(Saved entries)
◆ ◆ ◆ ◆ ◆

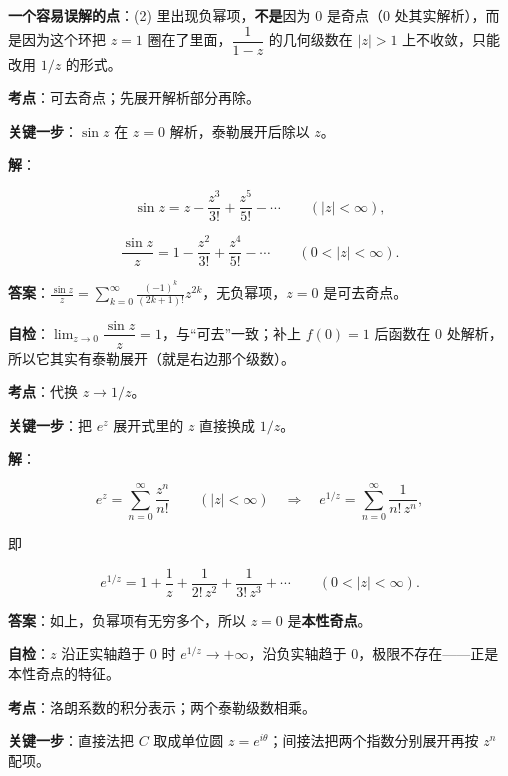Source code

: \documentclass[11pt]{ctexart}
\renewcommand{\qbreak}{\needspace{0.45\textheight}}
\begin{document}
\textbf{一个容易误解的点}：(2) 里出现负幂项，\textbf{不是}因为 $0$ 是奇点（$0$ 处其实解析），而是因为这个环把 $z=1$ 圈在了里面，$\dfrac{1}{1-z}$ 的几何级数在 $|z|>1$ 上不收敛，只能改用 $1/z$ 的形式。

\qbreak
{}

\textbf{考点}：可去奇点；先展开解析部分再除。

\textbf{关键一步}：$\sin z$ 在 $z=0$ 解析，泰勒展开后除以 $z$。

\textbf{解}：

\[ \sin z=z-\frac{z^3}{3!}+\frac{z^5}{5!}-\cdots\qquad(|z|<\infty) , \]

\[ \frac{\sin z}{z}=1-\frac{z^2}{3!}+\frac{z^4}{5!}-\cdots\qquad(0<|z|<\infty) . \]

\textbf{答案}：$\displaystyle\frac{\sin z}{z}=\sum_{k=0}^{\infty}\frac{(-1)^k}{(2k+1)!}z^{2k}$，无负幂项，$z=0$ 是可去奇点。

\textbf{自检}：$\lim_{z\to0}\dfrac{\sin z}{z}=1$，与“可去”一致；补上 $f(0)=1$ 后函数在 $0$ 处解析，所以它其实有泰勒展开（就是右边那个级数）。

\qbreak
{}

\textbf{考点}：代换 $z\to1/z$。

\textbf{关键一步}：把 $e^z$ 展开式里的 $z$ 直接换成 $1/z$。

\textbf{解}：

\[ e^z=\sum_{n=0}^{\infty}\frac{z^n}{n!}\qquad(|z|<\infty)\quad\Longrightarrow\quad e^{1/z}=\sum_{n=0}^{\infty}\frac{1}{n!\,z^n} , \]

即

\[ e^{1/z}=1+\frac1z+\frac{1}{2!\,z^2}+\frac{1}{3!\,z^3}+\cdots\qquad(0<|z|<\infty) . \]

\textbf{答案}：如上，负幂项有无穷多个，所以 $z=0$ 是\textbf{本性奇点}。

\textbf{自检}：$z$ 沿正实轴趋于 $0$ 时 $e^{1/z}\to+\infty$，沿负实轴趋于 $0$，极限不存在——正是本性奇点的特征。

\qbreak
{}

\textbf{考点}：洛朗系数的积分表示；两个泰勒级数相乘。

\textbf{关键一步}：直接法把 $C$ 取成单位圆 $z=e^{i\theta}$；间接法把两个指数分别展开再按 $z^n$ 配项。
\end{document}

◆ ◆ ◆ ◆ ◆

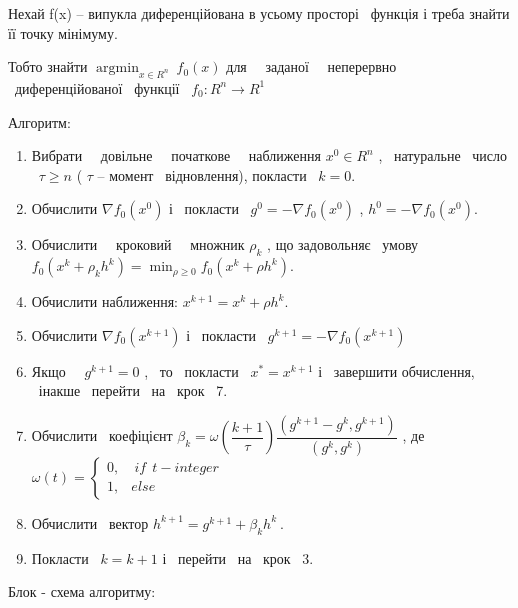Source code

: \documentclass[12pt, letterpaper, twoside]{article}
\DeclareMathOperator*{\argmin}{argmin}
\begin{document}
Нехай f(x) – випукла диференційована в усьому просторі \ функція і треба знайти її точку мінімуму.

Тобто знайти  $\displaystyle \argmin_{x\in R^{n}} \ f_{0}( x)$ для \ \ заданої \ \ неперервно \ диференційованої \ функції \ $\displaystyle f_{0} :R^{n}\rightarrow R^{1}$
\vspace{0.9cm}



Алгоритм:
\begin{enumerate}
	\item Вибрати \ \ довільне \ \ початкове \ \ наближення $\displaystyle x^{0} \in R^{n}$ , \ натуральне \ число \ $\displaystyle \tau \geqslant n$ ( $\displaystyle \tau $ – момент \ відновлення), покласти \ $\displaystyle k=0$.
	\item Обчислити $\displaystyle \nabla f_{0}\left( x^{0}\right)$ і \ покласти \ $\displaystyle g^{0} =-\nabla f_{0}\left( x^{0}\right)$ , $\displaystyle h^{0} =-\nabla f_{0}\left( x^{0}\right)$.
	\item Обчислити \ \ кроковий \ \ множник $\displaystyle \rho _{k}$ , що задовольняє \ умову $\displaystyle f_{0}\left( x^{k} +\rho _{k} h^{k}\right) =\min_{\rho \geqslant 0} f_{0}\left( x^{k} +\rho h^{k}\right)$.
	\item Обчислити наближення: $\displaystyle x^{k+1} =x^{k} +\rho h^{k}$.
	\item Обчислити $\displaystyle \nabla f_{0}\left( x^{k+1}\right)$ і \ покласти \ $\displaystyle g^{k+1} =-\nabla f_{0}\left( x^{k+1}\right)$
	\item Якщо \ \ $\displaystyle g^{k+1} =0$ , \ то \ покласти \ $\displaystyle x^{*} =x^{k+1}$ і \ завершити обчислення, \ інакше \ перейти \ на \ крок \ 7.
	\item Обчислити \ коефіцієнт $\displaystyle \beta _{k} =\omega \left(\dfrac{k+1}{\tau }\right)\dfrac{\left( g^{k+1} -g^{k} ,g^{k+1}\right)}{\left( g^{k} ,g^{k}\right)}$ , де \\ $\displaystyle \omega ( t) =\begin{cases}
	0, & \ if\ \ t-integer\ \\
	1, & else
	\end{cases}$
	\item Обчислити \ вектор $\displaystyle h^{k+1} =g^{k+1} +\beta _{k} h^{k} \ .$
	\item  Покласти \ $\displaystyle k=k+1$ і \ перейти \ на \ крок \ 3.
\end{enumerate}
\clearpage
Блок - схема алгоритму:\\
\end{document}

◆ ◆ ◆ ◆ ◆

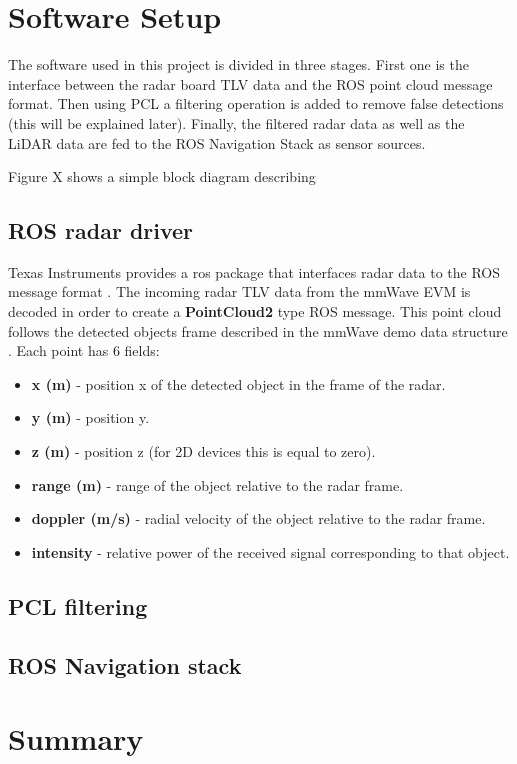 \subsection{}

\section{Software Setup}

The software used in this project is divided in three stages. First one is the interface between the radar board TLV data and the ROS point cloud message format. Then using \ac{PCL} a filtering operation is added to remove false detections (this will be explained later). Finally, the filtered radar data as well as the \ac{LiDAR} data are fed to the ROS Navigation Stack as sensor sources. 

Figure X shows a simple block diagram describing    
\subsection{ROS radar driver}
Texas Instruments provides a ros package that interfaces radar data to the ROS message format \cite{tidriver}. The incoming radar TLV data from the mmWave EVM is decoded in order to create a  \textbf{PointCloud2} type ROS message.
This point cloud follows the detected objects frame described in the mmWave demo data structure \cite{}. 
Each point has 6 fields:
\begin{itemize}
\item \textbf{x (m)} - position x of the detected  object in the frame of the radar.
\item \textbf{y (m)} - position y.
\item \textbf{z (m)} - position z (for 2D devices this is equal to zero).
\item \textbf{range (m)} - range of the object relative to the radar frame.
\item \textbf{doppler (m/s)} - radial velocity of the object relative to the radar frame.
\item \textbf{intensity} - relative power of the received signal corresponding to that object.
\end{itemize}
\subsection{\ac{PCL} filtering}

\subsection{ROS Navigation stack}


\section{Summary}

◆ ◆ ◆ ◆ ◆

**Task:** Each line of the data that contains "nabla" should be counted; please give only the number.

**Solution to this problem:** 2